## What to produce
Give back every record verbatim, but not the pictures.

***** Extracted information *****

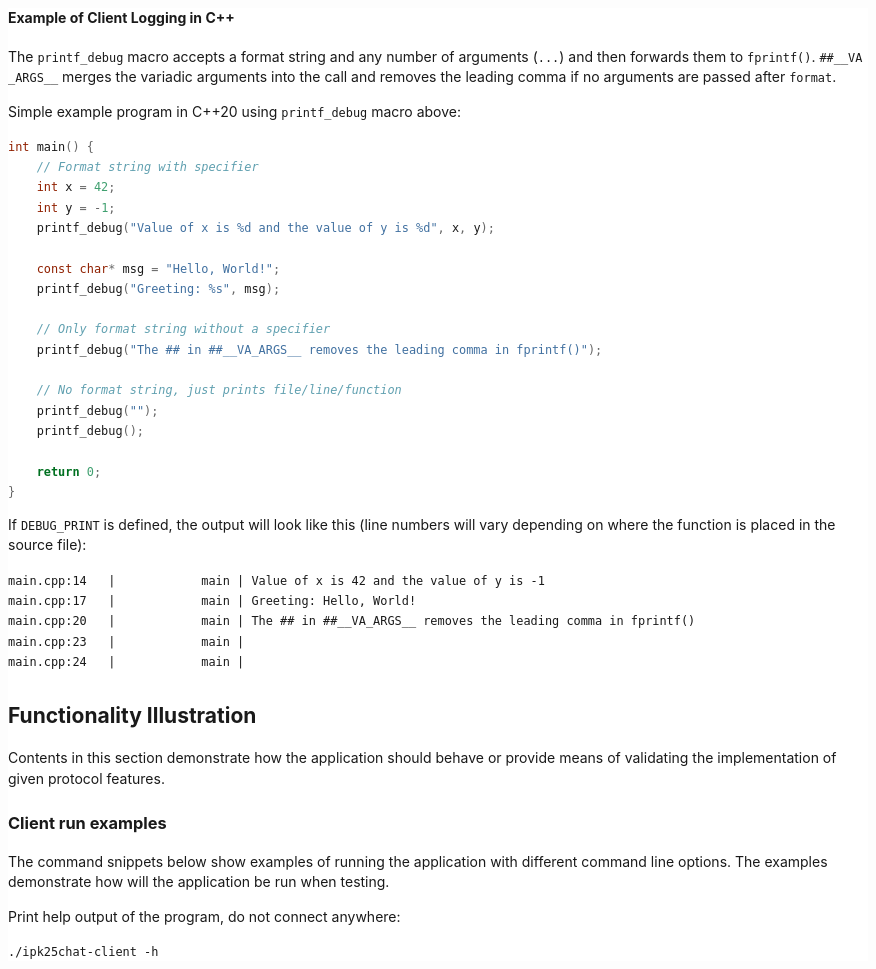 #### Example of Client Logging in C++

The `printf_debug` macro accepts a format string and any number of arguments (`...`) and then forwards them to `fprintf()`. `##__VA_ARGS__` merges the variadic arguments into the call and removes the leading comma if no arguments are passed after `format`.

Simple example program in C++20 using `printf_debug` macro above:

```c
int main() {
    // Format string with specifier
    int x = 42;
    int y = -1;
    printf_debug("Value of x is %d and the value of y is %d", x, y);

    const char* msg = "Hello, World!";
    printf_debug("Greeting: %s", msg);

    // Only format string without a specifier
    printf_debug("The ## in ##__VA_ARGS__ removes the leading comma in fprintf()");

    // No format string, just prints file/line/function
    printf_debug("");
    printf_debug();

    return 0;
}
```

If `DEBUG_PRINT` is defined, the output will look like this (line numbers will vary depending on where the function is placed in the source file):

```
main.cpp:14   |            main | Value of x is 42 and the value of y is -1
main.cpp:17   |            main | Greeting: Hello, World!
main.cpp:20   |            main | The ## in ##__VA_ARGS__ removes the leading comma in fprintf()
main.cpp:23   |            main |
main.cpp:24   |            main |
```

## Functionality Illustration
Contents in this section demonstrate how the application should behave or provide means of validating the implementation of given protocol features.

### Client run examples
The command snippets below show examples of running the application with different command line options.
The examples demonstrate how will the application be run when testing.

Print help output of the program, do not connect anywhere:
```shell
./ipk25chat-client -h
```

*****

## Result
 #### Example of Client Logging in C++

The `printf_debug` macro accepts a format string and any number of arguments (`...`) and then forwards them to `fprintf()`. `##__VA_ARGS__` merges the variadic arguments into the call and removes the leading comma if no arguments are passed after `format`.

Simple example program in C++20 using `printf_debug` macro above:

```c
int main() {
    // Format string with specifier
    int x = 42;
    int y = -1;
    printf_debug("Value of x is %d and the value of y is %d", x, y);

    const char* msg = "Hello, World!";
    printf_debug("Greeting: %s", msg);

    // Only format string without a specifier
    printf_debug("The ## in ##__VA_ARGS__ removes the leading comma in fprintf()");

    // No format string, just prints file/line/function
    printf_debug("");
    printf_debug();

    return 0;
}
```

If `DEBUG_PRINT` is defined, the output will look like this (line numbers will vary depending on where the function is placed in the source file):

```
main.cpp:14   |            main | Value of x is 42 and the value of y is -1
main.cpp:17   |            main | Greeting: Hello, World!
main.cpp:20   |            main | The ## in ##__VA_ARGS__ removes the leading comma in fprintf()
main.cpp:23   |            main |
main.cpp:24   |            main |
```

## Functionality Illustration
Contents in this section demonstrate how the application should behave or provide means of validating the implementation of given protocol features.

### Client run examples
The command snippets below show examples of running the application with different command line options.
The examples demonstrate how will the application be run when testing.

Print help output of the program, do not connect anywhere:
```shell
./ipk25chat-client -h
```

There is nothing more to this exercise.